A booking girl's salary, however, wasn't what I'd been used to. Pretty soon I couldn't pay rent on my luxury apartment. Doug had a girlfriend named Sandy, who had been trying to befriend me ever since I started working for him. I didn't really trust her, but when she offered to let me stay with her for a while, I figured it was a good temporary solution. I think the real reason she wanted me to move in was because she wanted a full-time babysitter for her kids. In any case, that's exactly what I became.

Sandy had four kids, two by her previous husband, who lived with her, and two by the husband before that, who she saw every other weekend and on holidays. She was a real bitch. Before I got there, the kids ate cereal for breakfast, lunch, and dinner. Once in a while, on special occasions, she'd make them mac and cheese out of a box, which was the only thing she knew how to cook. When she wanted them to do something for her, she'd bribe them with candy, which almost always worked since they were always hungry. And that was when she was around. She was always running off with different guys to go shopping, leaving the kids home to fend for themselves.

It's not like she ever asked me to babysit, but I couldn't stand to see her treat her kids like that, so I started taking care of them. Besides, I was there and she wasn't. I cooked dinner for them and packed them lunches for school. The two who lived with us fulltime were real problem kids. When they were upset, I'd ask them to draw pictures of something that would make them happy. One of the boys once drew his ideal living situation. It was a house with him, his brother, and his dad together on one side of the house and his mother all by herself way on the other side. He hated his mother. As hard as I tried not to, I couldn't help myself, and I fell in love with those kids.

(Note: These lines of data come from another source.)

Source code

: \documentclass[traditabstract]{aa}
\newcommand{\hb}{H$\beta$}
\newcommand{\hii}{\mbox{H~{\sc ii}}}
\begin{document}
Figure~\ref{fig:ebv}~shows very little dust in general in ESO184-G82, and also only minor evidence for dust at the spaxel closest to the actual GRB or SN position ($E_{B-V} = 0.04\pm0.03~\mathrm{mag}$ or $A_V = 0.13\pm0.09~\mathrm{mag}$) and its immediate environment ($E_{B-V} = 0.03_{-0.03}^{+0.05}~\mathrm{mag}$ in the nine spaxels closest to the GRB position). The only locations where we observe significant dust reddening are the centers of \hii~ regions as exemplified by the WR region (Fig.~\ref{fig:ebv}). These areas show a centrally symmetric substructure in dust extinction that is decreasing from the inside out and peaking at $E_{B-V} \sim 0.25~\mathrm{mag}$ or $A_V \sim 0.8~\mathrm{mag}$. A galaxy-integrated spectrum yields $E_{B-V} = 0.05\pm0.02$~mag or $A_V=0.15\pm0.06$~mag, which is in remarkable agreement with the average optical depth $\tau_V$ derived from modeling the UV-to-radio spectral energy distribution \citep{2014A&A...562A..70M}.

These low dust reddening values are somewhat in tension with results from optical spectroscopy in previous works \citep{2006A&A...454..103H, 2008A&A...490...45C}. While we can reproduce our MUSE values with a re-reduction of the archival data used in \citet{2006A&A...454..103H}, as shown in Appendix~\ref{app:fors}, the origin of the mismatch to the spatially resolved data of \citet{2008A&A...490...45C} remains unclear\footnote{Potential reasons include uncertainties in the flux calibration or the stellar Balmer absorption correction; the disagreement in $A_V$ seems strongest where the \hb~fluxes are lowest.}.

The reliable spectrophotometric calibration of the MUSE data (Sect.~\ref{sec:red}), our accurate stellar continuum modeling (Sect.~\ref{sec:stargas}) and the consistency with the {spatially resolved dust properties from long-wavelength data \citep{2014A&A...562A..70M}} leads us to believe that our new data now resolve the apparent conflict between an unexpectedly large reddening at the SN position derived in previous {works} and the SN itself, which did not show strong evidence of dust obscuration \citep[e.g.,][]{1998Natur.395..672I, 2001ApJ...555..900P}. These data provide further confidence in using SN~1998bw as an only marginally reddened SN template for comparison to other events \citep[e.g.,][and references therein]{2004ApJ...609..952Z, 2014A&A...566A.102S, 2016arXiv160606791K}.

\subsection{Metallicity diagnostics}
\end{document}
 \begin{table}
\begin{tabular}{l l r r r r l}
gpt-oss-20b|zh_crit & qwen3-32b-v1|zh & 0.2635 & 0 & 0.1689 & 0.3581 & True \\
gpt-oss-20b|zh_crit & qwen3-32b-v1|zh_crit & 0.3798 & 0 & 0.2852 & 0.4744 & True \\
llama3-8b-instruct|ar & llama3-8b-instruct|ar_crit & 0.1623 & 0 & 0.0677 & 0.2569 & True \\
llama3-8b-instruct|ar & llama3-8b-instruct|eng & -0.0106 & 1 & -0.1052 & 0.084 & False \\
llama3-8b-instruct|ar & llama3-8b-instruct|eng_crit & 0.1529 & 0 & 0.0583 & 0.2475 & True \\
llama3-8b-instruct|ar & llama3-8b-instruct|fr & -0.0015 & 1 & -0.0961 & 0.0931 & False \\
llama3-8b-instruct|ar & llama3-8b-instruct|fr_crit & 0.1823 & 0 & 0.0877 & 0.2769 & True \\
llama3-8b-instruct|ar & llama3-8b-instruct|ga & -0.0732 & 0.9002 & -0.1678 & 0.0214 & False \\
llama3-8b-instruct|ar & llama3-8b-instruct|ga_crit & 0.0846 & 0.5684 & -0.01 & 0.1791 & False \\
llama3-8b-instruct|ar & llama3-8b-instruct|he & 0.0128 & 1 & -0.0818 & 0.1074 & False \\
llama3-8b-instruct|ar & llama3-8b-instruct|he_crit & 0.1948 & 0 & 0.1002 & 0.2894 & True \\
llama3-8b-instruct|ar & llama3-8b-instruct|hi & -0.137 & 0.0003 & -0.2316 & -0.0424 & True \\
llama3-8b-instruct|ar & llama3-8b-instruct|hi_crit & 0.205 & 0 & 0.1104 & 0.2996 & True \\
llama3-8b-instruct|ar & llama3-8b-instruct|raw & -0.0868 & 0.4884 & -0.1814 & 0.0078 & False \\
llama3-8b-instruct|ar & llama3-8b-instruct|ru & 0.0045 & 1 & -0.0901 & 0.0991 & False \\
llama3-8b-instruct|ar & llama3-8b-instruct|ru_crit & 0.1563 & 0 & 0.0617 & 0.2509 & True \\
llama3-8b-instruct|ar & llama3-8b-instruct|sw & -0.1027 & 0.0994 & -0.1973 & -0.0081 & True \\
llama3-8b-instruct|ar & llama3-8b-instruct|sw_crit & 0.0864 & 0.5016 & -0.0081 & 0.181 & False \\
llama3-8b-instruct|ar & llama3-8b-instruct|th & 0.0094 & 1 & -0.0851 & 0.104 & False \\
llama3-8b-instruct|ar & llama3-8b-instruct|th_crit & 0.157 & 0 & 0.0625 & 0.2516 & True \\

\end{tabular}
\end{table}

Meanwhile, Sandy's kids weren't the only ones she was being a bitch to. She had taken over a lot of the daily work of running the agency (with my help, of course), so Doug hardly knew what was going on anymore. Every chance she got she robbed him blind. She'd make excuses, like they'd had a lean week, and then pocket the cash for herself. She was robbing me too, and the problem was, I knew it. She gave me only about one-tenth of what she owed me in booking commissions, most of which I would spend on decent food for her kids.

I didn't respect Sandy, but I did learn something from her: always keep an eye on your business. During my most successful periods, I'm often tempted to hire someone to do some of the grunt work for me, particularly answering the phones. But when I remember Sandy, I know it's better not to trust anyone with too much information about my business. Doug was a good enough guy. I didn't know him that well, but he did help me out when I needed work and I liked him. But he should have known better. Particularly when Colonel Ed showed up. Ed was an ex-military guy who introduced himself as an expert in targeted Internet mailing lists. He did this kind of work for a whole range of industries actually, not just escort agencies, so most of the time Colonel Ed ran a legitimate business. He was the one who found us, called us up, and asked if we were interested in expanding.